12 January - 20 June 2016

A diet high in antioxidants may reduce risk of type 2 diabetes

Scientists are reporting that consumption of foods high in antioxidants may reduce the risk of type 2 diabetes in middle aged women. The main contributors of antioxidants in the diet are from fruit and vegetables, wine, coffee and tea.

Scientists are reporting that consumption of foods high in antioxidants may reduce the risk of type 2 diabetes in middle aged women.  The main contributors of antioxidants in the diet are from fruit and vegetables, wine, coffee and tea.  The role of antioxidants in the diet is to prevent the “generation of excess free radicals” ultimately avoiding oxidative stress to the cell. Once damage has occurred antioxidants can prevent further cell damage.  The authors note that to date no study has investigated the association between total antioxidant consumption and risk of type 2 diabetes.  However they thought that there might be a link as previous studies have reported that certain antioxidants, such as vitamins C and E, lycopene or flavonoids, were associated with a reduction in type 2 diabetes risk.

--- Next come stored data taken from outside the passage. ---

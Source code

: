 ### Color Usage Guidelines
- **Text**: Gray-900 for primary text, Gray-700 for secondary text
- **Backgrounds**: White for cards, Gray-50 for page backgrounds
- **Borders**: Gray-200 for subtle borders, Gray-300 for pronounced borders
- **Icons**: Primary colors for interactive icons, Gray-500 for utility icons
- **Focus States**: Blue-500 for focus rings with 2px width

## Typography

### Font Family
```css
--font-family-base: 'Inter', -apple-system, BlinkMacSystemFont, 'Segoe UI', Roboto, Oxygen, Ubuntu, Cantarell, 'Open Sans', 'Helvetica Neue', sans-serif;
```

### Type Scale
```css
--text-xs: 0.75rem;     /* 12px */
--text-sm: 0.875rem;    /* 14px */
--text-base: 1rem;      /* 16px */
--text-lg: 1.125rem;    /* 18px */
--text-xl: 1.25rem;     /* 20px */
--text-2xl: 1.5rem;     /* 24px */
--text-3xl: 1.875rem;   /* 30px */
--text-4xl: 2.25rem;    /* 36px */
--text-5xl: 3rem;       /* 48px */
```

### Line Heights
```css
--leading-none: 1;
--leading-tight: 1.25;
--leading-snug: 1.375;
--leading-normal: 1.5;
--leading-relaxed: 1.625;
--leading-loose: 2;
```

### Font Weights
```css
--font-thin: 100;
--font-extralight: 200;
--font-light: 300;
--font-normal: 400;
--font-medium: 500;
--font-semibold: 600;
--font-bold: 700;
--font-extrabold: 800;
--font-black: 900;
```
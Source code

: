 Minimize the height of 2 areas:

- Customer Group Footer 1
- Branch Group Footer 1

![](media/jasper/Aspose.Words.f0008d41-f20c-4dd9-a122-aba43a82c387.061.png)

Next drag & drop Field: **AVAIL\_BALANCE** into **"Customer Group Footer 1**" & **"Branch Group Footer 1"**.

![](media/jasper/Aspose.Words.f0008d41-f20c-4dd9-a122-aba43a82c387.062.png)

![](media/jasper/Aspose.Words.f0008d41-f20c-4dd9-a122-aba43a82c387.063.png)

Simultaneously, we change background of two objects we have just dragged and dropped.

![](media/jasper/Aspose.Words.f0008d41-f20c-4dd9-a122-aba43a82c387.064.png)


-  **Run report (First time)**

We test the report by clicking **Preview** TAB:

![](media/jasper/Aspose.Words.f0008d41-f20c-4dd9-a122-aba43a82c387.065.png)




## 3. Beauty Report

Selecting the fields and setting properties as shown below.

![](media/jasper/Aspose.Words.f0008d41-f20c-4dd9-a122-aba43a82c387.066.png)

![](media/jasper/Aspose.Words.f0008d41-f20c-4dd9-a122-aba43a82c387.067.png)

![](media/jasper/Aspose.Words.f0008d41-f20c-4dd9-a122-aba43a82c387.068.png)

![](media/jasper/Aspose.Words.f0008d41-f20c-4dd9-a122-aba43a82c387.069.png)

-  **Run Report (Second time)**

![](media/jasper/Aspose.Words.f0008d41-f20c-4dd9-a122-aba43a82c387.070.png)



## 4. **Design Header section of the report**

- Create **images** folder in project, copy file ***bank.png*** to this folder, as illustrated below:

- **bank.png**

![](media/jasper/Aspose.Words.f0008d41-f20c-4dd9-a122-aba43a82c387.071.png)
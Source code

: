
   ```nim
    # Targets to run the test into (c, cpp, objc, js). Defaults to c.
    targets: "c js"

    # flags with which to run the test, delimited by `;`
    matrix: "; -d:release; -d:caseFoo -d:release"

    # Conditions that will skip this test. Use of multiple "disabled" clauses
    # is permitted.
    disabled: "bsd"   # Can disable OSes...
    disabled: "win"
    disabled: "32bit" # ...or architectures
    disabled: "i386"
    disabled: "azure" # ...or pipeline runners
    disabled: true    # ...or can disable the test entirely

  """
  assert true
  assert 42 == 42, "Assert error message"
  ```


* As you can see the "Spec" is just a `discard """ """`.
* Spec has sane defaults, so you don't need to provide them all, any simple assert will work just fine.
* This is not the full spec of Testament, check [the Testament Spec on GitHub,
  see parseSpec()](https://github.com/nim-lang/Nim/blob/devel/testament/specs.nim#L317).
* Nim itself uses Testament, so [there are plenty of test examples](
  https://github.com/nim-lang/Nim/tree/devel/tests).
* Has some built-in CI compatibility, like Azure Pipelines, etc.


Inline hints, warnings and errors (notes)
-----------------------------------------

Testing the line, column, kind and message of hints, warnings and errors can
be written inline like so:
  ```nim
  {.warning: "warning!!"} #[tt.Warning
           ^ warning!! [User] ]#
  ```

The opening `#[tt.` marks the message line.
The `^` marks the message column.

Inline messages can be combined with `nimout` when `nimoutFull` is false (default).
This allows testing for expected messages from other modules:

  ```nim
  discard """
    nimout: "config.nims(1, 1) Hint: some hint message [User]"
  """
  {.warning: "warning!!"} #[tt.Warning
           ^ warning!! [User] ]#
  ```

Their findings, published in the journal Diabetologica, come after they analysed data from 64,223 women aged 40 and 65 years involved in the French E3N-European Prospective Investigation into Cancer and Nutrition (EPIC) cohort. The participants were followed from 1993 to 2008 (15 years follow up).  At baseline the participants completed a 208 item dietary questionnaire assessing their previous year food and drink consumption habits. Nutrient intake was assessed and total antioxidant capacity of the diet calculated using the ferric ion-reducing antioxidant (FRAP method).  The team excluded coffee from their analysis as antioxidants in coffee have already been shown to be associated with reduced type 2 diabetes risk, and might therefore mask the effects of antioxidants from other sources.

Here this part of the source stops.